Excerpts from a dataset
-------------------------
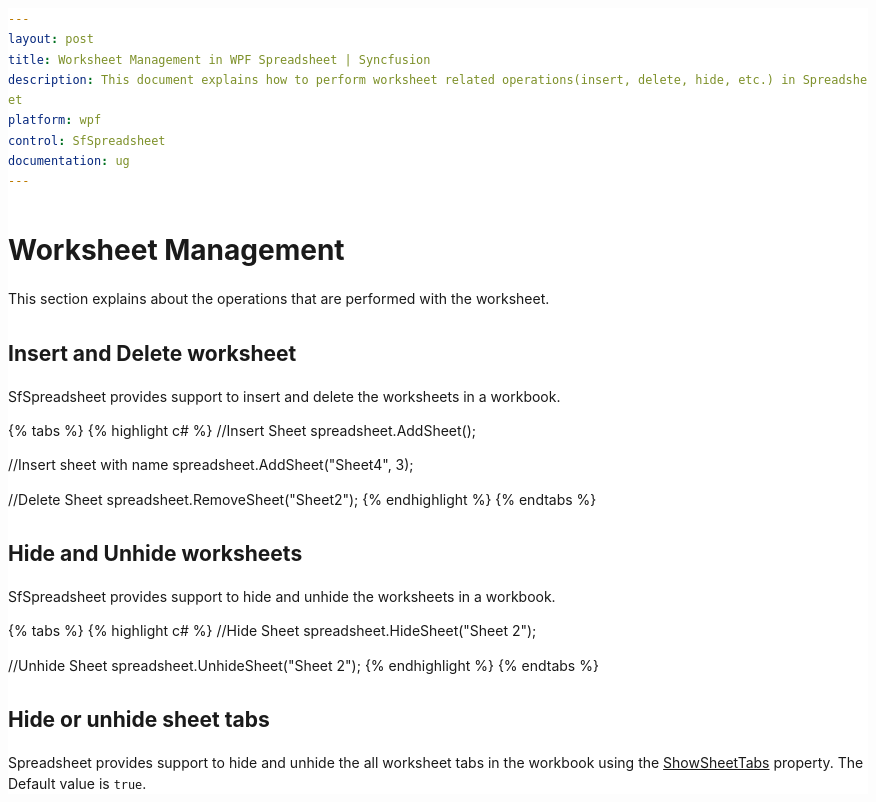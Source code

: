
 ```yaml
---
layout: post
title: Worksheet Management in WPF Spreadsheet | Syncfusion
description: This document explains how to perform worksheet related operations(insert, delete, hide, etc.) in Spreadsheet
platform: wpf
control: SfSpreadsheet
documentation: ug
---
```


# Worksheet Management
This section explains about the operations that are performed with the worksheet.

## Insert and Delete worksheet

SfSpreadsheet provides support to insert and delete the worksheets in a workbook.

{% tabs %}
{% highlight c# %}
//Insert Sheet
 spreadsheet.AddSheet();
	
//Insert sheet with name
 spreadsheet.AddSheet("Sheet4", 3);

//Delete Sheet
spreadsheet.RemoveSheet("Sheet2");
{% endhighlight %}
{% endtabs %}

## Hide and Unhide worksheets

SfSpreadsheet provides support to hide and unhide the worksheets in a workbook.

{% tabs %}
{% highlight c# %}
//Hide Sheet
spreadsheet.HideSheet("Sheet 2");

//Unhide Sheet
spreadsheet.UnhideSheet("Sheet 2");
{% endhighlight %}
{% endtabs %}

## Hide or unhide sheet tabs

Spreadsheet provides support to hide and unhide the all worksheet tabs in the workbook using the [ShowSheetTabs](https://help.syncfusion.com/cr/wpf/Syncfusion.SfSpreadsheet.WPF~Syncfusion.UI.Xaml.Spreadsheet.SfSpreadsheet~ShowSheetTabs.html) property. The Default value is `true`.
-------------------------
## WHAT YOU ARE ASKED TO DO
Each entry should be set down exactly, pictures excluded.

## YOUR SOLUTION
Source code

:
 ```yaml
---
layout: post
title: Worksheet Management in WPF Spreadsheet | Syncfusion
description: This document explains how to perform worksheet related operations(insert, delete, hide, etc.) in Spreadsheet
platform: wpf
control: SfSpreadsheet
documentation: ug
---
```


# Worksheet Management
This section explains about the operations that are performed with the worksheet.

## Insert and Delete worksheet

SfSpreadsheet provides support to insert and delete the worksheets in a workbook.

{% tabs %}
{% highlight c# %}
//Insert Sheet
 spreadsheet.AddSheet();
	
//Insert sheet with name
 spreadsheet.AddSheet("Sheet4", 3);

//Delete Sheet
spreadsheet.RemoveSheet("Sheet2");
{% endhighlight %}
{% endtabs %}

## Hide and Unhide worksheets

SfSpreadsheet provides support to hide and unhide the worksheets in a workbook.

{% tabs %}
{% highlight c# %}
//Hide Sheet
spreadsheet.HideSheet("Sheet 2");

//Unhide Sheet
spreadsheet.UnhideSheet("Sheet 2");
{% endhighlight %}
{% endtabs %}

## Hide or unhide sheet tabs

Spreadsheet provides support to hide and unhide the all worksheet tabs in the workbook using the [ShowSheetTabs](https://help.syncfusion.com/cr/wpf/Syncfusion.SfSpreadsheet.WPF~Syncfusion.UI.Xaml.Spreadsheet.SfSpreadsheet~ShowSheetTabs.html) property. The Default value is `true`.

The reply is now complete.